**What the task asks:**
Restate word for word the lines that run from the one containing "- Mobile Responsive" to the last line of the data, both ends included.

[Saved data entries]
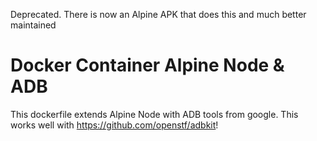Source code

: Deprecated. There is now an Alpine APK that does this and much better maintained

# Docker Container Alpine Node & ADB 
This dockerfile extends Alpine Node with ADB tools from google. This works well with https://github.com/openstf/adbkit! 

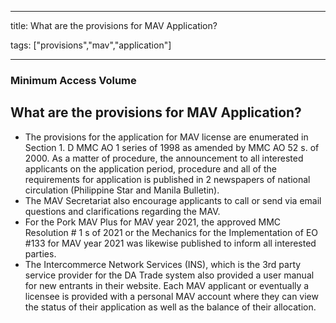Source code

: 
---

title: What are the provisions for MAV Application?

tags: ["provisions","mav","application"]

---

### Minimum Access Volume

## What are the provisions for MAV Application?


 - The provisions for the application for MAV license are enumerated in Section 1. D MMC AO 1 series of 1998 as amended by MMC AO 52 s. of 2000. As a matter of procedure, the announcement to all interested applicants on the application period, procedure and all of the requirements for application is published in 2 newspapers of national circulation (Philippine Star and Manila Bulletin). 
 - The MAV Secretariat also encourage applicants to call or send via email questions and clarifications regarding the MAV. 
 - For the Pork MAV Plus for MAV year 2021, the approved MMC Resolution # 1 s of 2021 or the Mechanics for the Implementation of EO #133 for MAV year 2021 was likewise published to inform all interested parties.  
 - The Intercommerce Network Services (INS), which is the 3rd party service provider for the DA Trade system also provided a user manual for new entrants in their website. Each MAV applicant or eventually a licensee is provided with a personal MAV account where they can view the status of their application as well as the balance of their allocation.
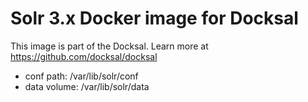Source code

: # Solr 3.x Docker image for Docksal

This image is part of the Docksal.
Learn more at https://github.com/docksal/docksal

- conf path: /var/lib/solr/conf
- data volume: /var/lib/solr/data

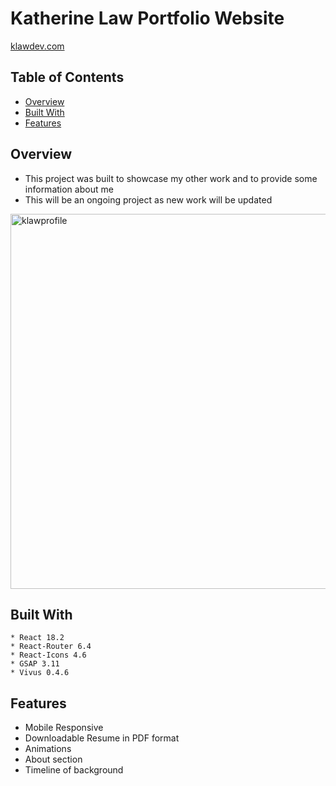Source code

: # Katherine Law Portfolio Website

[klawdev.com](https://klawdev.com)

## Table of Contents

- [Overview](#overview)
- [Built With](#built-with)
- [Features](#features)

## Overview

   - This project was built to showcase my other work and to provide some information about me
   - This will be an ongoing project as new work will be updated
   

<img width="600" alt="klawprofile" src="https://user-images.githubusercontent.com/97987865/220430955-2bf17563-cb23-4a12-9794-63ccd19a4416.png">


## Built With 
    * React 18.2
    * React-Router 6.4
    * React-Icons 4.6
    * GSAP 3.11
    * Vivus 0.4.6

## Features

   - Mobile Responsive
   - Downloadable Resume in PDF format
   - Animations
   - About section
   - Timeline of background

**Exercise solution:**
   - Mobile Responsive
   - Downloadable Resume in PDF format
   - Animations
   - About section
   - Timeline of background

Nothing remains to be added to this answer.